#### [Problem to work on]
The required output is the line with "- 可以沿主轴单行排布，也可以沿交叉轴多行排布" and each line that follows it to the end of the entries below, copied exactly and with nothing added.

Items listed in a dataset
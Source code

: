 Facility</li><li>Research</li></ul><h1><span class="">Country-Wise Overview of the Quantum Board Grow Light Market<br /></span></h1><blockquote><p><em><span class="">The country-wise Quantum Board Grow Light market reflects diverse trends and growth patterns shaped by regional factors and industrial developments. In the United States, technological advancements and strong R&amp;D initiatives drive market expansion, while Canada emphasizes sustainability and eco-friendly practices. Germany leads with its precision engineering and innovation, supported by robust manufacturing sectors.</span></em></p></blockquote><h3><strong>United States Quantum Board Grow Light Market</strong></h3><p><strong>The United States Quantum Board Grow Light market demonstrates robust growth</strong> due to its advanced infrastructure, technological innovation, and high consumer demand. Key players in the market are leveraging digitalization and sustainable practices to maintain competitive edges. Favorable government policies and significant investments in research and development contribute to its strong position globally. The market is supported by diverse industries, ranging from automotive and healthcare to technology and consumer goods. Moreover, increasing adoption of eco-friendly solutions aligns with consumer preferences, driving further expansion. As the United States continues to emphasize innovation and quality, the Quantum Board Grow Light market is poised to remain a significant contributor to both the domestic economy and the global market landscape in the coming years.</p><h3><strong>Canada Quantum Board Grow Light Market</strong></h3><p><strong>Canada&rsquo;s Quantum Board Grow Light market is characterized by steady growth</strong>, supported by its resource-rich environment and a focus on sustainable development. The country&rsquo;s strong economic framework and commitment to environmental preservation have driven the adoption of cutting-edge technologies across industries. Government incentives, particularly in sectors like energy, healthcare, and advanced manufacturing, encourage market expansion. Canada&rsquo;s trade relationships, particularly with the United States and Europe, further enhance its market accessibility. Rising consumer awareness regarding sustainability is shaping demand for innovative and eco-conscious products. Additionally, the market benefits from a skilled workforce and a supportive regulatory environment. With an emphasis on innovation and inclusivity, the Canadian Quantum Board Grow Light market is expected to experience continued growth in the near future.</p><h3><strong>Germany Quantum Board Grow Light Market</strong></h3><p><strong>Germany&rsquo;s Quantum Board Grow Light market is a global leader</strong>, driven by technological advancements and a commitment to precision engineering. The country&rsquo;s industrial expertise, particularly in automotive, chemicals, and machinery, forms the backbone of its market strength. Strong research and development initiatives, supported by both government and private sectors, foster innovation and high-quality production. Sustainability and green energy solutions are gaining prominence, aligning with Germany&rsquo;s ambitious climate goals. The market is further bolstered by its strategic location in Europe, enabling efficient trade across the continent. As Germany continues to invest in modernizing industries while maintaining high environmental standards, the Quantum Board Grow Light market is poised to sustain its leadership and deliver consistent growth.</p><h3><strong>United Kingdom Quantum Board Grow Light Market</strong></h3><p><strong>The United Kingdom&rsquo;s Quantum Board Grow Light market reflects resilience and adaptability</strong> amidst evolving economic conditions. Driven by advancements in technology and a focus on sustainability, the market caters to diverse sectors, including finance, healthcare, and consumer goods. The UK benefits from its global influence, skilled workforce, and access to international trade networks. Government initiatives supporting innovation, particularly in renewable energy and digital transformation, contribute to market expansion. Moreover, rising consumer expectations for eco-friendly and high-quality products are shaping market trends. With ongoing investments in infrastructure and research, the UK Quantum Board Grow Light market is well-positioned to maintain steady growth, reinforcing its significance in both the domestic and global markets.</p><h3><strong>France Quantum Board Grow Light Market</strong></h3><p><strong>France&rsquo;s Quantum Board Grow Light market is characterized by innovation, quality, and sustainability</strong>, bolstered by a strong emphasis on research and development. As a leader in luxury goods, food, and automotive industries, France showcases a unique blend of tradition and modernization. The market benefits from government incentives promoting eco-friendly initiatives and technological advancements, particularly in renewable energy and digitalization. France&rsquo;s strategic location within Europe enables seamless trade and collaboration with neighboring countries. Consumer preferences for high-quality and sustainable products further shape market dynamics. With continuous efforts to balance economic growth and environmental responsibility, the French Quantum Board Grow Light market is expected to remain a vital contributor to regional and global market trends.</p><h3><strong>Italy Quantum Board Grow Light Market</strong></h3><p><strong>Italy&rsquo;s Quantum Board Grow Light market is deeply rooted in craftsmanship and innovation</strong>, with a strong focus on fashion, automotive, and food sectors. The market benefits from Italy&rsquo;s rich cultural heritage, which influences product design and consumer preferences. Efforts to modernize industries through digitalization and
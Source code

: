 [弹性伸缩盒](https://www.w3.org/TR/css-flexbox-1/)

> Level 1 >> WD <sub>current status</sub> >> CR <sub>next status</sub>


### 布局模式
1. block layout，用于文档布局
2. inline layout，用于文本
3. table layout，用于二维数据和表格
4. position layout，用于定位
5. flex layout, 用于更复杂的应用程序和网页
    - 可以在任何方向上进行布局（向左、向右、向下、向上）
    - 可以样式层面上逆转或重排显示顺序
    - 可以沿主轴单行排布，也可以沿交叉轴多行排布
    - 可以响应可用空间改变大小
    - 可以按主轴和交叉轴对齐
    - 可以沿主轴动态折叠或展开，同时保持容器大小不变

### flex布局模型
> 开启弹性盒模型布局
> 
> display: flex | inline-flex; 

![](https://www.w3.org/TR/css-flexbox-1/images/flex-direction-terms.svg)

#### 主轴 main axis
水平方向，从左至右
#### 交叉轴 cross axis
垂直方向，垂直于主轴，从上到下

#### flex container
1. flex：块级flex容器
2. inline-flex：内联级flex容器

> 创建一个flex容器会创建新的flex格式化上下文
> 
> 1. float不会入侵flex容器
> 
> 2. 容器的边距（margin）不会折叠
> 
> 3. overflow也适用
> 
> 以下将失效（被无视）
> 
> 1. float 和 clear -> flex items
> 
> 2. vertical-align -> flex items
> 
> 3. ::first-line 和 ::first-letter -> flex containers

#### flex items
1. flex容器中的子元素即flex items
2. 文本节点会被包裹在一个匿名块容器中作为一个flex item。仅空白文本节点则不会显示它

#### [Finished task]
    - 可以沿主轴单行排布，也可以沿交叉轴多行排布
    - 可以响应可用空间改变大小
    - 可以按主轴和交叉轴对齐
    - 可以沿主轴动态折叠或展开，同时保持容器大小不变

### flex布局模型
> 开启弹性盒模型布局
> 
> display: flex | inline-flex; 

![](https://www.w3.org/TR/css-flexbox-1/images/flex-direction-terms.svg)

#### 主轴 main axis
水平方向，从左至右
#### 交叉轴 cross axis
垂直方向，垂直于主轴，从上到下

#### flex container
1. flex：块级flex容器
2. inline-flex：内联级flex容器

> 创建一个flex容器会创建新的flex格式化上下文
> 
> 1. float不会入侵flex容器
> 
> 2. 容器的边距（margin）不会折叠
> 
> 3. overflow也适用
> 
> 以下将失效（被无视）
> 
> 1. float 和 clear -> flex items
> 
> 2. vertical-align -> flex items
> 
> 3. ::first-line 和 ::first-letter -> flex containers

#### flex items
1. flex容器中的子元素即flex items
2. 文本节点会被包裹在一个匿名块容器中作为一个flex item。仅空白文本节点则不会显示它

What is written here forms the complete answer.